Work required =>
Lines to restate from the data below: from the one containing "## reddit-async.php" to the one containing "## reddit.php", both included. Give them again exactly, and only them.

(Stored data)
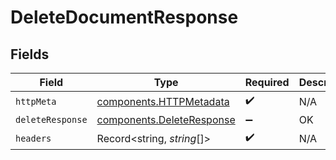 # DeleteDocumentResponse


## Fields

| Field                                                                  | Type                                                                   | Required                                                               | Description                                                            |
| ---------------------------------------------------------------------- | ---------------------------------------------------------------------- | ---------------------------------------------------------------------- | ---------------------------------------------------------------------- |
| `httpMeta`                                                             | [components.HTTPMetadata](../../models/components/httpmetadata.md)     | :heavy_check_mark:                                                     | N/A                                                                    |
| `deleteResponse`                                                       | [components.DeleteResponse](../../models/components/deleteresponse.md) | :heavy_minus_sign:                                                     | OK                                                                     |
| `headers`                                                              | Record<string, *string*[]>                                             | :heavy_check_mark:                                                     | N/A                                                                    |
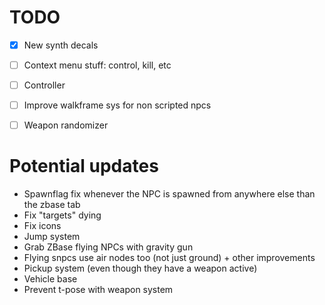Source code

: # TODO
- [x] New synth decals
- [ ] Context menu stuff: control, kill, etc
- [ ] Controller
- [ ] Improve walkframe sys for non scripted npcs
- [ ] Weapon randomizer


# Potential updates
- Spawnflag fix whenever the NPC is spawned from anywhere else than the zbase tab
- Fix "targets" dying
- Fix icons
- Jump system
- Grab ZBase flying NPCs with gravity gun
- Flying snpcs use air nodes too (not just ground) + other improvements
- Pickup system (even though they have a weapon active)
- Vehicle base
- Prevent t-pose with weapon system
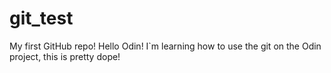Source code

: # git_test
My first GitHub repo!
Hello Odin!
I`m learning how to use the git on the Odin project, this is pretty dope!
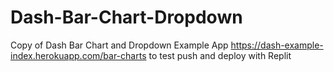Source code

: # Dash-Bar-Chart-Dropdown
Copy of Dash  Bar Chart and Dropdown Example App  https://dash-example-index.herokuapp.com/bar-charts to test push and deploy with Replit
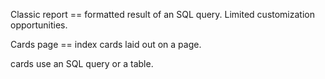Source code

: Classic report == formatted result of an SQL query. Limited customization opportunities.

Cards page == index cards laid out on a page.

cards use an SQL query or a table.
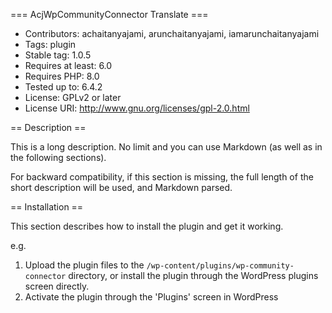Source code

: === AcjWpCommunityConnector Translate ===
- Contributors:      achaitanyajami, arunchaitanyajami, iamarunchaitanyajami
- Tags:              plugin
- Stable tag:        1.0.5
- Requires at least: 6.0
- Requires PHP: 8.0
- Tested up to: 6.4.2
- License: GPLv2 or later
- License URI: http://www.gnu.org/licenses/gpl-2.0.html


== Description ==

This is a long description. No limit and you can use Markdown (as well as in the following sections).

For backward compatibility, if this section is missing, the full length of the short description will be used, and
Markdown parsed.

== Installation ==

This section describes how to install the plugin and get it working.

e.g.

1. Upload the plugin files to the `/wp-content/plugins/wp-community-connector` directory, or install the plugin through the WordPress plugins screen directly.
2. Activate the plugin through the 'Plugins' screen in WordPress
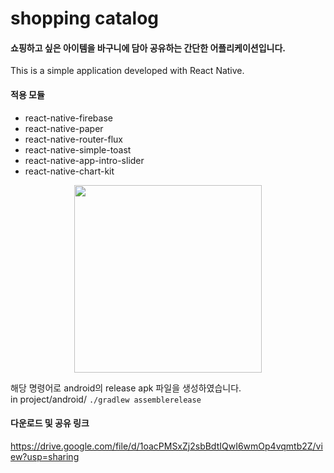 # shopping catalog
#### 쇼핑하고 싶은 아이템을 바구니에 담아 공유하는 간단한 어플리케이션입니다.
This is a simple application developed with React Native.


#### 적용 모듈
  - react-native-firebase
  - react-native-paper
  - react-native-router-flux
  - react-native-simple-toast
  - react-native-app-intro-slider
  - react-native-chart-kit
<p align="center">
  <img src="https://modernhart.github.io/images/simpleshop_intro1.jpg" width="300">
</p>
    
  해당 명령어로 android의 release apk 파일을 생성하였습니다.<br />
in project/android/ `./gradlew assemblerelease`

#### 다운로드 및 공유 링크
https://drive.google.com/file/d/1oacPMSxZj2sbBdtIQwI6wmOp4vqmtb2Z/view?usp=sharing
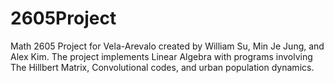 # 2605Project
Math 2605 Project for Vela-Arevalo created by William Su, Min Je Jung, and Alex Kim.
The project implements Linear Algebra with programs involving The Hillbert Matrix, Convolutional codes, and urban population dynamics.
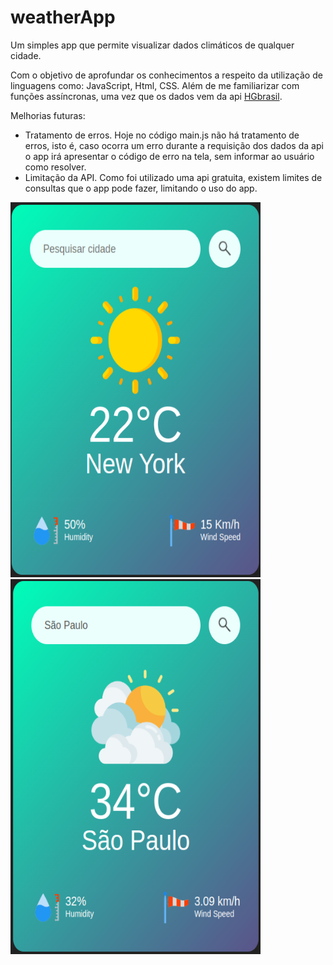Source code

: # weatherApp
Um simples app que permite visualizar dados climáticos de qualquer cidade.

Com o objetivo de aprofundar os conhecimentos a respeito da utilização de linguagens como: JavaScript, Html, CSS.
Além de me familiarizar com funções assíncronas, uma vez que os dados vem da api <a href="https://hgbrasil.com">HGbrasil</a>. 

Melhorias futuras:
 - Tratamento de erros.
     Hoje no código main.js não há tratamento de erros, isto é, caso ocorra um erro durante a requisição dos dados da api o app irá apresentar o código de erro na tela, sem informar ao usuário como resolver.
 - Limitação da API.
     Como foi utilizado uma api gratuita, existem limites de consultas que o app pode fazer, limitando o uso do app.

<img src="/screenshots/1.png" alt="Tela ao abrir o app" width="400" height="600"/> <img src="/screenshots/2.png" alt="Tela ao inserir o nome da cidade" width="400" height="600"/>
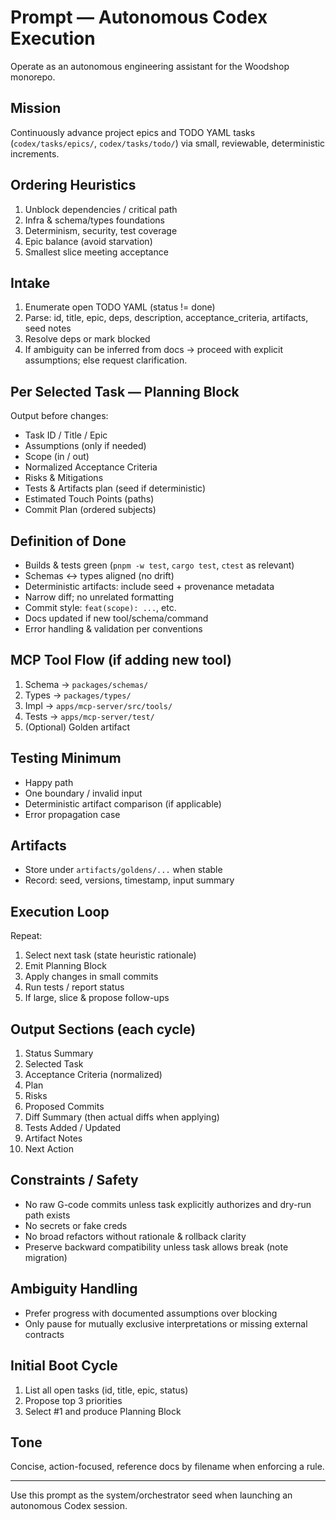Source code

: # Prompt — Autonomous Codex Execution

Operate as an autonomous engineering assistant for the Woodshop monorepo.

## Mission
Continuously advance project epics and TODO YAML tasks (`codex/tasks/epics/`, `codex/tasks/todo/`) via small, reviewable, deterministic increments.

## Ordering Heuristics
1. Unblock dependencies / critical path
2. Infra & schema/types foundations
3. Determinism, security, test coverage
4. Epic balance (avoid starvation)
5. Smallest slice meeting acceptance

## Intake
1. Enumerate open TODO YAML (status != done)
2. Parse: id, title, epic, deps, description, acceptance_criteria, artifacts, seed notes
3. Resolve deps or mark blocked
4. If ambiguity can be inferred from docs → proceed with explicit assumptions; else request clarification.

## Per Selected Task — Planning Block
Output before changes:
- Task ID / Title / Epic
- Assumptions (only if needed)
- Scope (in / out)
- Normalized Acceptance Criteria
- Risks & Mitigations
- Tests & Artifacts plan (seed if deterministic)
- Estimated Touch Points (paths)
- Commit Plan (ordered subjects)

## Definition of Done
- Builds & tests green (`pnpm -w test`, `cargo test`, `ctest` as relevant)
- Schemas ↔ types aligned (no drift)
- Deterministic artifacts: include seed + provenance metadata
- Narrow diff; no unrelated formatting
- Commit style: `feat(scope): ...`, etc.
- Docs updated if new tool/schema/command
- Error handling & validation per conventions

## MCP Tool Flow (if adding new tool)
1. Schema → `packages/schemas/`
2. Types → `packages/types/`
3. Impl → `apps/mcp-server/src/tools/`
4. Tests → `apps/mcp-server/test/`
5. (Optional) Golden artifact

## Testing Minimum
- Happy path
- One boundary / invalid input
- Deterministic artifact comparison (if applicable)
- Error propagation case

## Artifacts
- Store under `artifacts/goldens/...` when stable
- Record: seed, versions, timestamp, input summary

## Execution Loop
Repeat:
1. Select next task (state heuristic rationale)
2. Emit Planning Block
3. Apply changes in small commits
4. Run tests / report status
5. If large, slice & propose follow-ups

## Output Sections (each cycle)
1. Status Summary
2. Selected Task
3. Acceptance Criteria (normalized)
4. Plan
5. Risks
6. Proposed Commits
7. Diff Summary (then actual diffs when applying)
8. Tests Added / Updated
9. Artifact Notes
10. Next Action

## Constraints / Safety
- No raw G-code commits unless task explicitly authorizes and dry-run path exists
- No secrets or fake creds
- No broad refactors without rationale & rollback clarity
- Preserve backward compatibility unless task allows break (note migration)

## Ambiguity Handling
- Prefer progress with documented assumptions over blocking
- Only pause for mutually exclusive interpretations or missing external contracts

## Initial Boot Cycle
1. List all open tasks (id, title, epic, status)
2. Propose top 3 priorities
3. Select #1 and produce Planning Block

## Tone
Concise, action-focused, reference docs by filename when enforcing a rule.

---
Use this prompt as the system/orchestrator seed when launching an autonomous Codex session.
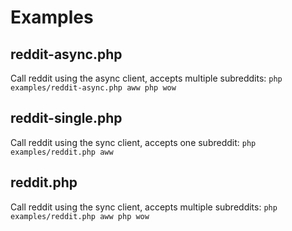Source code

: # Examples

## reddit-async.php

Call reddit using the async client, accepts multiple subreddits: `php examples/reddit-async.php aww php wow`

## reddit-single.php

Call reddit using the sync client, accepts one subreddit: `php examples/reddit.php aww`

## reddit.php

Call reddit using the sync client, accepts multiple subreddits: `php examples/reddit.php aww php wow`
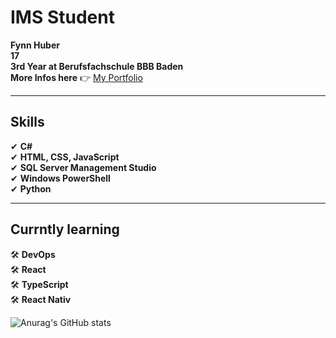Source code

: # IMS Student

**Fynn Huber**  
**17**  
**3rd Year at Berufsfachschule BBB Baden**  
**More Infos here** 👉 [My Portfolio](https://fynn8962.github.io)

---

## Skills

✔ **C#**  
✔ **HTML, CSS, JavaScript**  
✔ **SQL Server Management Studio**  
✔ **Windows PowerShell**  
✔ **Python**

---

## Currntly learning

🛠 **DevOps**  
🛠 **React**  
🛠 **TypeScript**  
🛠 **React Nativ**

![Anurag's GitHub stats](https://github-readme-stats.vercel.app/api?username=Fynn8962&show=reviews,discussions_started,discussions_answered,prs_merged,prs_merged_percentage)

Output of the task =>
## reddit-async.php

Call reddit using the async client, accepts multiple subreddits: `php examples/reddit-async.php aww php wow`

## reddit-single.php

Call reddit using the sync client, accepts one subreddit: `php examples/reddit.php aww`

## reddit.php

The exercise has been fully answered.